Foto: Foto-em-síntese

 Luz do sol, que a sombrinha traga e traduz. Não sei o que resulta, mas sei que traz consigo um mormaço digno dos pulmões de qualquer dragão flamejante. Estamos sempre acostumados a ver como ilustração do verão carioca as famosas praias da zona sul, todas de águas azuis e infestadas de gente bonita, sarada e com pouquíssima roupa. E todos ficam afoitos, em polvorosa, loucos para saltarem e verem as meninas que vêm.

 "Garotas de Ipanema" e "Meninos do Rio" flertam e desfilam pelas areias e calçadões das orlas mais cantadas mundo a fora. É realmente algo digno de se eternizar em verso e prosa e fotografias também, não é mesmo. O poetinha, mesmo desprovido da beleza Dionisíaca, já afirmava ao mundo que ela era fundamental. Roger Scruton também coloca sua visão sobre o tema, tentando explicar porque a beleza importa. E em partes eu concordo que ela é fundamental, mas não obrigatória.
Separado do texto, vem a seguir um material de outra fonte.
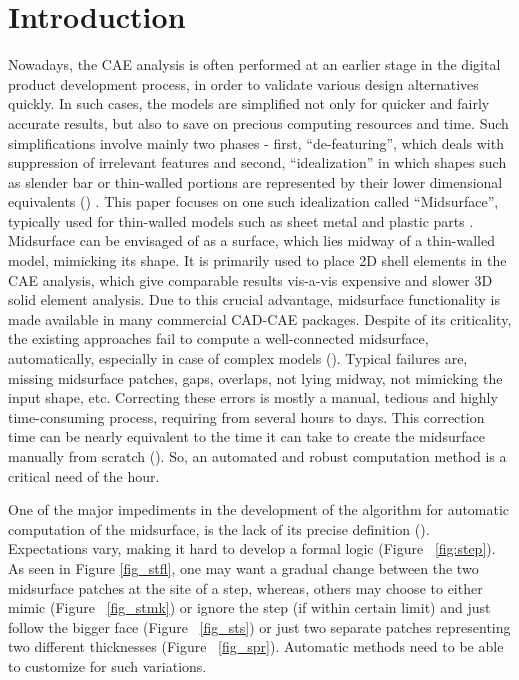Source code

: \section{Introduction}\label{sec:intro}

Nowadays, the CAE analysis is often performed at an earlier stage in the digital product development process, in order to validate various design alternatives quickly. In such cases, the models are simplified not only for quicker and fairly accurate results, but also to save on precious computing resources and time. Such simplifications involve mainly two phases - first, ``de-featuring'', which deals with suppression of irrelevant features and second, ``idealization'' in which shapes such as slender bar or thin-walled portions are represented by their lower dimensional equivalents (\cite{Dabke1994}) . This paper focuses on one such idealization called ``Midsurface'', typically used for thin-walled models such as sheet metal and plastic parts \cite{FEMBook2009} .  
Midsurface can be envisaged of as a surface, which lies midway of a thin-walled model, mimicking its shape.  It is primarily used to place 2D shell elements in the CAE analysis, which give comparable results vis-a-vis  expensive and slower 3D solid element analysis. Due to this crucial advantage, midsurface functionality is made available  in many commercial CAD-CAE packages. Despite of its criticality, the existing approaches fail to compute a well-connected midsurface, automatically, especially in case of complex models (\cite{ Robinson2006, Automex, Woo2013,Stolt2006a,Lockett2008}). Typical failures are, missing midsurface patches, gaps, overlaps, not lying midway, not mimicking the input shape, etc. Correcting these errors is mostly a manual, tedious and highly time-consuming process, requiring from several hours to days. This correction time can be nearly equivalent to the time it can take to create the midsurface manually from scratch (\cite{Stolt2006}).  So, an automated and robust computation method is a critical need of the hour.

One of the major impediments in the development of the algorithm for automatic computation of the midsurface, is the lack of its precise definition (\cite{Ramanathan2004}).  Expectations vary, making it hard to develop a formal logic (Figure ~\ref{fig:step}). As seen in Figure \ref{fig_stfl}, one may want a gradual change between the two midsurface patches at the site of a step, whereas, others may choose to either mimic (Figure ~\ref{fig_stmk}) or ignore the step (if within certain limit) and just follow the bigger face (Figure ~\ref{fig_sts}) or just two separate patches representing two different thicknesses  (Figure ~\ref{fig_spr}). Automatic methods need to be able to customize for such variations.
 Na arte, na natureza, na música e em outros aspectos, realmente a beleza se faz fundamental. Sempre que mergulho nesse universo da subjetividade humana começo a questionar sobre o que realmente é belo aos demais. Sabemos que na natureza há uma série de padrões, formas e arranjos passíveis de explicações matemáticas capazes de justificar o belo. A Fotografia nos ensina muito bem sobre isso. Nesse aspecto ela é realmente fundamental. 

 Mas como fica a percepção humana? Por onde cada indivíduo começa sua análise para determinar o que é ou não belo? Como funciona a interpretação humana sobre esses aspectos? Todas são perguntas que ainda não sou capaz de responder. Friso o "ainda" porque quero dissertar mais sobre o tema, tanto que estou motivado a documentar melhor o cotidiano das pessoas comuns, dos milhares de indivíduos, no sentido literal da palavra, que compõem o cenário cotidiano e fazem parte do tal "tecido social". Afinal, cada um deles insere parte do seu "eu" para costurar essa colcha de retalhos mutante, que é capaz de um dinamismo inimaginável.

 A foto ilustra um pouco disso. O verão no Rio é encarado como um misto de salvador e algoz. Não traz consigo apenas a beleza curvilínea dos corpos femininos expostos ao seu manto de luz. Ele traz a dureza à lida diária e também o sustento de muitos. O caso é que cobra um preço elevado para prover tal benesse, quase como um contrato repleto de cláusulas leoninas. Então o povo "se vira" como pode, usando o que está à mão como filtro solar na esperança de amenizar o jugo do Astro Rei.